2016-02-24  Michael Collison  <michael.collison@arm.com>

     * config/arm/arm-modes.def: Add new condition code mode CC_V
     to represent the overflow bit.
     * config/arm/arm.c (maybe_get_arm_condition_code):
     Add support for CC_Vmode.
     * config/arm/arm.md (addv<mode>4, add<mode>3_compareV,
     addsi3_compareV_upper): New patterns to support signed
     builtin overflow add operations.
     (uaddv<mode>4, add<mode>3_compareC, addsi3_compareV_upper):
     New patterns to support unsigned builtin add overflow operations.
     (subv<mode>4, sub<mode>3_compare1): New patterns to support signed
     builtin overflow subtract operations,
     (usubv<mode>4): New patterns to support unsigned builtin subtract
     overflow operations.
     (negvsi3, negvdi3, negdi2_compare, negsi2_carryin_compare): New 
patterns
     to support builtin overflow negate operations.
     * gcc.target/arm/builtin_saddl.c: New testcase.
     * gcc.target/arm/builtin_saddll.c: New testcase.
     * gcc.target/arm/builtin_uaddl.c: New testcase.
     * gcc.target/arm/builtin_uaddll.c: New testcase.
     * gcc.target/arm/builtin_ssubl.c: New testcase.
     * gcc.target/arm/builtin_ssubll.c: New testcase.
     * gcc.target/arm/builtin_usubl.c: New testcase.
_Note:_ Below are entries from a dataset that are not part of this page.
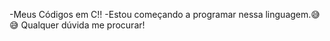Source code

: -Meus Códigos em C!! 
-Estou começando a programar nessa linguagem.😅😅
 Qualquer dúvida me procurar!
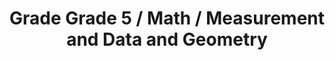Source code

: ---
title: "Grade Grade 5 / Math / Measurement and Data and Geometry"
subject: "math"
grade: "5"
area: "mdg"
next_steps:
  - instructions: "With your student, compare two different numerical sequences, write the rule used to create each sequence, and explain any apparent relationships between the corresponding terms of sequences. "
  - instructions: "With your student, solve real-world story problems using variables while your student asks questions. Is my strategy working? Is my strategy generalizable? Does my answer make sense? "
  - instructions: "With your student, draw irregular polygons on graph paper. Discuss how to decompose the polygon into triangles to find the area. Create data sets for your student to display using box plots. "
  - instructions: "With your student, solve multi-step problems using different mathematical models and discuss the advantages of each model. ∙With your student, discuss complex problems that were solved incorrectly. Develop explanations for better solution paths."
---
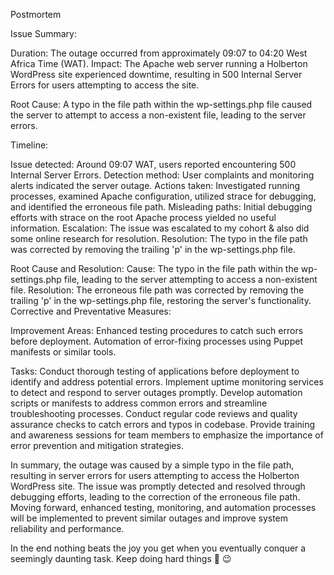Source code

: Postmortem

Issue Summary:

Duration: The outage occurred from approximately 09:07 to 04:20 West Africa Time (WAT).
Impact: The Apache web server running a Holberton WordPress site experienced downtime, resulting in 500 Internal Server Errors for users attempting to access the site.

Root Cause: A typo in the file path within the wp-settings.php file caused the server to attempt to access a non-existent file, leading to the server errors.

Timeline:

Issue detected: Around 09:07 WAT, users reported encountering 500 Internal Server Errors.
Detection method: User complaints and monitoring alerts indicated the server outage.
Actions taken: Investigated running processes, examined Apache configuration, utilized strace for debugging, and identified the erroneous file path.
Misleading paths: Initial debugging efforts with strace on the root Apache process yielded no useful information.
Escalation: The issue was escalated to my cohort & also did some online research for resolution.
Resolution: The typo in the file path was corrected by removing the trailing 'p' in the wp-settings.php file.

Root Cause and Resolution:
Cause: The typo in the file path within the wp-settings.php file, leading to the server attempting to access a non-existent file.
Resolution: The erroneous file path was corrected by removing the trailing 'p' in the wp-settings.php file, restoring the server's functionality.
Corrective and Preventative Measures:

Improvement Areas:
Enhanced testing procedures to catch such errors before deployment.
Automation of error-fixing processes using Puppet manifests or similar tools.

Tasks:
Conduct thorough testing of applications before deployment to identify and address potential errors.
Implement uptime monitoring services to detect and respond to server outages promptly.
Develop automation scripts or manifests to address common errors and streamline troubleshooting processes.
Conduct regular code reviews and quality assurance checks to catch errors and typos in codebase.
Provide training and awareness sessions for team members to emphasize the importance of error prevention and mitigation strategies.

In summary, the outage was caused by a simple typo in the file path, resulting in server errors for users attempting to access the Holberton WordPress site. The issue was promptly detected and resolved through debugging efforts, leading to the correction of the erroneous file path. Moving forward, enhanced testing, monitoring, and automation processes will be implemented to prevent similar outages and improve system reliability and performance.

In the end nothing beats the joy you get when you eventually conquer a seemingly daunting task. Keep doing hard things :muscle: 😉
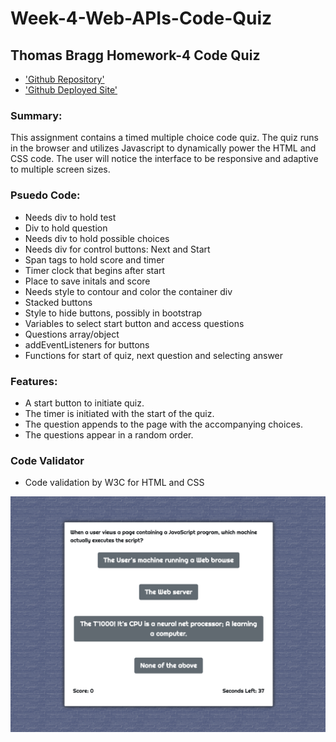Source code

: # Week-4-Web-APIs-Code-Quiz

## Thomas Bragg Homework-4 Code Quiz

* ['Github Repository'](https://github.com/TBragg800/Week-4-Web-APIs-Code-Quiz)
* ['Github Deployed Site'](https://tbragg800.github.io/Week-4-Web-APIs-Code-Quiz/)

### Summary:
This assignment contains a timed multiple choice code quiz. The quiz runs in the browser and utilizes Javascript to  dynamically power the HTML and CSS code. The user will notice the interface to be responsive and adaptive to multiple screen sizes.

### Psuedo Code:
* Needs div to hold test
* Div to hold question
* Needs div to hold possible choices
* Needs div for control buttons: Next and Start
* Span tags to hold score and timer
* Timer clock that begins after start
* Place to save initals and score
* Needs style to contour and color the container div
* Stacked buttons
* Style to hide buttons, possibly in bootstrap
* Variables to select start button and access questions
* Questions array/object  
* addEventListeners for buttons
* Functions for start of quiz, next question and selecting answer

### Features:
* A start button to initiate quiz.
* The timer is initiated with the start of the quiz.
* The question appends to the page with the accompanying choices.
* The questions appear in a random order.


### Code Validator
* Code validation by W3C for HTML and CSS

![](images/CodeQuiz.png)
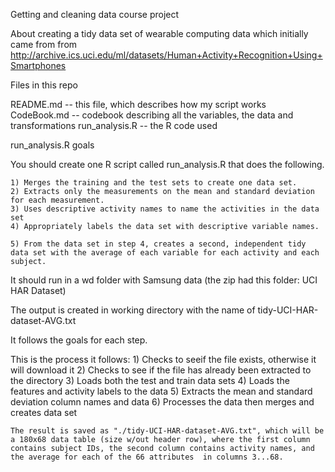 Getting and cleaning data course project

About creating a tidy data set of wearable computing data which initially came from from http://archive.ics.uci.edu/ml/datasets/Human+Activity+Recognition+Using+Smartphones

Files in this repo

README.md -- this file, which describes how my script works
CodeBook.md -- codebook describing all the variables, the data and transformations
run_analysis.R -- the R code used

run_analysis.R goals

You should create one R script called run_analysis.R that does the following. 

    1) Merges the training and the test sets to create one data set.
    2) Extracts only the measurements on the mean and standard deviation for each measurement. 
    3) Uses descriptive activity names to name the activities in the data set
    4) Appropriately labels the data set with descriptive variable names. 

    5) From the data set in step 4, creates a second, independent tidy data set with the average of each variable for each activity and each subject.

It should run in a wd folder with Samsung data (the zip had this folder: UCI HAR Dataset) 

The output is created in working directory with the name of tidy-UCI-HAR-dataset-AVG.txt

It follows the goals for each step.

This is the process it follows:
    1) Checks to seeif the file exists, otherwise it will download it
    2) Checks to see if the file has already been extracted to the directory
    3) Loads both the test and train data sets
    4) Loads the features and activity labels to the data
    5) Extracts the mean and standard deviation column names and data
    6) Processes the data then merges and creates data set
    
    The result is saved as "./tidy-UCI-HAR-dataset-AVG.txt", which will be a 180x68 data table (size w/out header row), where the first column contains subject IDs, the second column contains activity names, and the average for each of the 66 attributes  in columns 3...68. 

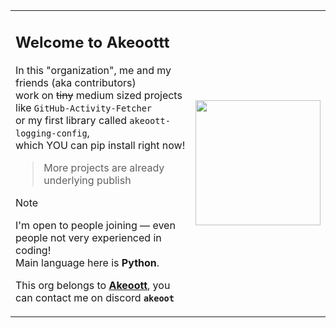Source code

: <table>
<tr>
<td>

## Welcome to **Akeoottt**  
In this "organization", me and my friends (aka contributors)<br>
work on ~~tiny~~ medium sized projects like `GitHub-Activity-Fetcher`<br>
or my first library called `akeoott-logging-config`,<br>
which YOU can pip install right now!
> More projects are already underlying publish

> [!NOTE]
> I'm open to people joining — even people not very experienced in coding!<br>
> Main language here is **Python**.

This org belongs to [**Akeoott**](https://github.com/Akeoott), you can contact me on discord **`akeoot`**

</td>
<td>

<img src="https://github.com/user-attachments/assets/1547e5ea-3466-4d15-83cf-3761712aa741" width="200" />

</td>
</tr>
</table>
     * gcc.target/arm/builtin_usubll.c: New testcase.

On 02/29/2016 04:13 AM, Kyrill Tkachov wrote:
>
> On 26/02/16 10:32, Michael Collison wrote:
>>
>>
>> On 02/25/2016 02:51 AM, Kyrill Tkachov wrote:
>>> Hi Michael,
>>>
>>> On 24/02/16 23:02, Michael Collison wrote:
>>>> This patch adds support for builtin overflow of add, subtract and 
>>>> negate. This patch is targeted for gcc 7 stage 1. It was tested 
>>>> with no regressions in arm and thumb modes on the following targets:
>>>>
>>>> arm-non-linux-gnueabi
>>>> arm-non-linux-gnuabihf
>>>> armeb-none-linux-gnuabihf
>>>> arm-non-eabi
>>>>
>>>
>>> I'll have a deeper look once we're closer to GCC 7 development.
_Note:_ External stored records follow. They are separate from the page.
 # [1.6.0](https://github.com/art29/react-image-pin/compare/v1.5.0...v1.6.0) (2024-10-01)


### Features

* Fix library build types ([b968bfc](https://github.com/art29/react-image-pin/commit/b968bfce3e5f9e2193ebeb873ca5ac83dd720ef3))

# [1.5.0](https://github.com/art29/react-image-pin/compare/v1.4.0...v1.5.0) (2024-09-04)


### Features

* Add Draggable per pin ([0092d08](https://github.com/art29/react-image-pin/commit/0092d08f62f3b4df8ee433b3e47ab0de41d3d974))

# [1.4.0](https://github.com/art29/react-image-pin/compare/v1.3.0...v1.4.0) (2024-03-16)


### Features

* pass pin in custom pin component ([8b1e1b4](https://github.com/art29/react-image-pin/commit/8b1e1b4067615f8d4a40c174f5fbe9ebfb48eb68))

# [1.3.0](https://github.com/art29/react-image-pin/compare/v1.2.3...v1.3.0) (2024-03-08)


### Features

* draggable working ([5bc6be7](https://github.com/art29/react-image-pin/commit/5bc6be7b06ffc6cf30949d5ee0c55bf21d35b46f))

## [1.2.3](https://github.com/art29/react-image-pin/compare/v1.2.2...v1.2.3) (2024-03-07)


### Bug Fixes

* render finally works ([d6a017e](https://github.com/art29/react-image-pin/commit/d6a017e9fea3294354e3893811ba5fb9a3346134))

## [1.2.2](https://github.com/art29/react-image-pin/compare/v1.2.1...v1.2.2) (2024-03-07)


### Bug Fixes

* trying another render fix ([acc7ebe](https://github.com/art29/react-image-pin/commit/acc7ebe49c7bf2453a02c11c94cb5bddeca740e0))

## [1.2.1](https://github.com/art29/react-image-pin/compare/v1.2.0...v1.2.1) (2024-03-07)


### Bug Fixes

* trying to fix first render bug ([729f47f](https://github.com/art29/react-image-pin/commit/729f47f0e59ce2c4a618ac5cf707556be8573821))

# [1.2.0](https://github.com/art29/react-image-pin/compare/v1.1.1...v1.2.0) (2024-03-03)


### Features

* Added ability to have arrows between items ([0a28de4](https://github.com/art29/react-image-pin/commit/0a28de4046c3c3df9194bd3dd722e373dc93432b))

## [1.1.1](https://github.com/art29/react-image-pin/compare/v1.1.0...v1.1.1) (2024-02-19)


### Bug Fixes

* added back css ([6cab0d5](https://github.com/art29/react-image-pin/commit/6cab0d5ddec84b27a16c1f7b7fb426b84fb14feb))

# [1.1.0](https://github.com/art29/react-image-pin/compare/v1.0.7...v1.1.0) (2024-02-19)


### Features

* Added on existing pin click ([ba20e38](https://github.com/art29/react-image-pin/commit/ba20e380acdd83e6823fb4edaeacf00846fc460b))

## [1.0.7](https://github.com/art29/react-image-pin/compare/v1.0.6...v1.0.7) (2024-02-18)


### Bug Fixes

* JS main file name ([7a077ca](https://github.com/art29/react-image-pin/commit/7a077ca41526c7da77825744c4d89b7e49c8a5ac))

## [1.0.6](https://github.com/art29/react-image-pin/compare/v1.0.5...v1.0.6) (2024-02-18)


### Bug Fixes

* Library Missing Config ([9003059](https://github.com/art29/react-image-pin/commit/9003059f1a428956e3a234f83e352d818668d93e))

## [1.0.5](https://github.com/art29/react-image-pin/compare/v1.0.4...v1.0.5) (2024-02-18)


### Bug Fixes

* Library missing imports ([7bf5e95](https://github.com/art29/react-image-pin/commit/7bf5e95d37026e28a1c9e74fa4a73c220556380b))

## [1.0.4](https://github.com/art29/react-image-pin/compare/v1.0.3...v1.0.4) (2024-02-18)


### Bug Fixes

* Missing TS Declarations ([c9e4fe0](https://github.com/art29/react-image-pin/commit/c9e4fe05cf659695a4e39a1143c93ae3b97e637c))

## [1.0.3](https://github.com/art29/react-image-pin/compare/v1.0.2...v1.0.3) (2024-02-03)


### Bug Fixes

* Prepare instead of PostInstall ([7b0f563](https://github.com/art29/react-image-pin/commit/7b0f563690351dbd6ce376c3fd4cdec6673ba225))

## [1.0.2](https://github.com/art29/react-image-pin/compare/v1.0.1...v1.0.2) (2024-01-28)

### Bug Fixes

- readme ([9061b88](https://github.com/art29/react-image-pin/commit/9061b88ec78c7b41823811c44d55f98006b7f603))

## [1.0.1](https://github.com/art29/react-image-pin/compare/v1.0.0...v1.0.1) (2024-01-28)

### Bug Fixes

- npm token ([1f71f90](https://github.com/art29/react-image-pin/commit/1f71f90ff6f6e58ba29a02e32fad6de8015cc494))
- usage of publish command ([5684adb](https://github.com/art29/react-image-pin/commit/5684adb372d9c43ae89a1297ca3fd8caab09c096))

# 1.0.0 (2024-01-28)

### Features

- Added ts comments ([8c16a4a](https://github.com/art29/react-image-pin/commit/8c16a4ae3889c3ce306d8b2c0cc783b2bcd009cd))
>>> I've got a few comments in the meantime.
>>>
>>>> 2016-02-24 Michael Collison <michael.collison@arm.com>
>>>>
>>>>     * config/arm/arm-modes.def: Add new condition code mode CC_V
>>>>     to represent the overflow bit.
>>>>     * config/arm/arm.c (maybe_get_arm_condition_code):
>>>>     Add support for CC_Vmode.
>>>>     * config/arm/arm.md (addv<mode>4, add<mode>3_compareV,
>>>>     addsi3_compareV_upper): New patterns to support signed
>>>>     builtin overflow add operations.
>>>>     (uaddv<mode>4, add<mode>3_compareC, addsi3_compareV_upper):
>>>>     New patterns to support unsigned builtin add overflow operations.
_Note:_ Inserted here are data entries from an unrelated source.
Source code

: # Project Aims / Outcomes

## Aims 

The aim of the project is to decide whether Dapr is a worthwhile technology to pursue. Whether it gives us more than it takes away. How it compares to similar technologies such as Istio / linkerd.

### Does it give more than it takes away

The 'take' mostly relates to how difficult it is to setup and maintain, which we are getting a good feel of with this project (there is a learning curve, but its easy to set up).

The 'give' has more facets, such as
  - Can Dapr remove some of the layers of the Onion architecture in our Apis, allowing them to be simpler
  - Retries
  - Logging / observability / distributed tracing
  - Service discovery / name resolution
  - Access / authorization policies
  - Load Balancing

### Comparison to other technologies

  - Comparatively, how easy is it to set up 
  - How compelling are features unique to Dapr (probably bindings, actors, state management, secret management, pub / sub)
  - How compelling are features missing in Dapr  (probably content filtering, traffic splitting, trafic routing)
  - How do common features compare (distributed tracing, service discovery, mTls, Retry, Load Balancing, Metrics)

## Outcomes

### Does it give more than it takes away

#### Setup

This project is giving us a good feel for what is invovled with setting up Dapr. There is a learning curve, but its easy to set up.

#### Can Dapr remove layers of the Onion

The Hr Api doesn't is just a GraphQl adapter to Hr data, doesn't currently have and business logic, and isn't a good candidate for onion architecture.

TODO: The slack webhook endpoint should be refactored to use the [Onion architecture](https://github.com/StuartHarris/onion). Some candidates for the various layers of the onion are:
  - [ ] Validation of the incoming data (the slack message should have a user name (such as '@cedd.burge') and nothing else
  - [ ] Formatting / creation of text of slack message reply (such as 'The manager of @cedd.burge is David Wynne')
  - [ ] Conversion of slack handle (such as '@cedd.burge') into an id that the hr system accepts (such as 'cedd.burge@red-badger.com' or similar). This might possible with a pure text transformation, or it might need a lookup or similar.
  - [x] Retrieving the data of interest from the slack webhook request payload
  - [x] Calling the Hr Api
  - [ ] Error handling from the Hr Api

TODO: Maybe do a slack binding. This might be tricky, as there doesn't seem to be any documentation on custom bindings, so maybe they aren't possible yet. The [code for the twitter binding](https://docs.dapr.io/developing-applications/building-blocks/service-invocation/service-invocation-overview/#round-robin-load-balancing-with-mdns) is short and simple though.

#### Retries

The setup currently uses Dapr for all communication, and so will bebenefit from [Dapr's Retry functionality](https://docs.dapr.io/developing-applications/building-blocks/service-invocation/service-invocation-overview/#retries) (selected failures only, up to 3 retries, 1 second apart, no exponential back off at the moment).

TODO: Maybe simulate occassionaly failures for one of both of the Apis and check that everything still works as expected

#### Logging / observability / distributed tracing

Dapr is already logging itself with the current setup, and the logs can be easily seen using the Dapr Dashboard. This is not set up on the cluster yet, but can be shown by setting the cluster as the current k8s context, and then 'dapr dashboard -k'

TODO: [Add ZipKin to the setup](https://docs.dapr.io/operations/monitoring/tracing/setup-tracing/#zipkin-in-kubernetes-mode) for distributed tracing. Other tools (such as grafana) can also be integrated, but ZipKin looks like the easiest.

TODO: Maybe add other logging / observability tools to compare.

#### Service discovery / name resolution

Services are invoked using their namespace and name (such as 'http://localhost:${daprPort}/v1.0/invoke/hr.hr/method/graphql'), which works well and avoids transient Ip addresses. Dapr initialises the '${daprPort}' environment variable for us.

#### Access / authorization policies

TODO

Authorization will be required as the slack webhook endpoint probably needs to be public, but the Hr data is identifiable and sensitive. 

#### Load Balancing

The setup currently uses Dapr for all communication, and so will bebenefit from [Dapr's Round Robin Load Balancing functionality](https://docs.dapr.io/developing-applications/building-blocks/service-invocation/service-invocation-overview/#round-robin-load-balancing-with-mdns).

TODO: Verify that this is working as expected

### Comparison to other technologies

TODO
>>>>     (subv<mode>4, sub<mode>3_compare1): New patterns to support signed
>>>>     builtin overflow subtract operations,
>>>>     (usubv<mode>4): New patterns to support unsigned builtin subtract
>>>>     overflow operations.
>>>>     (negvsi3, negvdi3, negdi2_compre, negsi2_carryin_compare): New 
>>>> patterns
>>>>     to support builtin overflow negate operations.
>>>>
>>>>
>>>
>>> Can you please summarise what sequences are generated for these 
>>> operations, and how
>>> they are better than the default fallback sequences.
>>
>> Sure for a simple test case such as:
>>
>> int
>> fn3 (int x, int y, int *ovf)
>> {
>>   int res;
>>   *ovf = __builtin_sadd_overflow (x, y, &res);
>>   return res;
>> }
>>
>> Current trunk at -O2 generates
>>
>> fn3:
>>         @ args = 0, pretend = 0, frame = 0
>>         @ frame_needed = 0, uses_anonymous_args = 0
>>         @ link register save eliminated.
>>         cmp     r1, #0
>>         mov     r3, #0
>>         add     r1, r0, r1
>>         blt     .L4
>>         cmp     r1, r0
>>         blt     .L3
>> .L2:
>>         str     r3, [r2]
>>         mov     r0, r1
>>         bx      lr
>> .L4:
>>         cmp     r1, r0
>>         ble     .L2
>> .L3:
>>         mov     r3, #1
>>         b       .L2
>>
>> With the overflow patch this now generates:
>>
>>        adds    r0, r0, r1
>>        movvs   r3, #1
>>        movvc   r3, #0
>>        str     r3, [r2]
>>        bx      lr
>>
>
> Thanks! That looks much better.
>
>>> Also, we'd need tests for each of these overflow operations, since 
>>> these are pretty complex
>>> patterns that are being added.
>>
>> The patterns are tested now most notably by tests in:
>>
>> c-c++-common/torture/builtin-arith-overflow*.c
>>
>> I had a few failures I resolved so the builtin overflow arithmetic 
>> functions are definitely being exercised.
>
> Great, that gives me more confidence on the correctness aspects but...
>
>>>
>>> Also, you may want to consider splitting this into a patch series, 
>>> each adding a single
>>> overflow operation, together with its tests. That way it will be 
>>> easier to keep track of
>>> which pattern applies to which use case and they can go in 
>>> independently of each other.
>>
>> Let me know if you still fell the same way given the existing test 
>> cases.
>>
>
> ... I'd like us to still have scan-assembler tests. The torture tests 
> exercise the correctness,
> but we'd want tests to catch regressions where we stop generating the 
> new patterns due to other
> optimisation changes, which would lead to code quality regressions.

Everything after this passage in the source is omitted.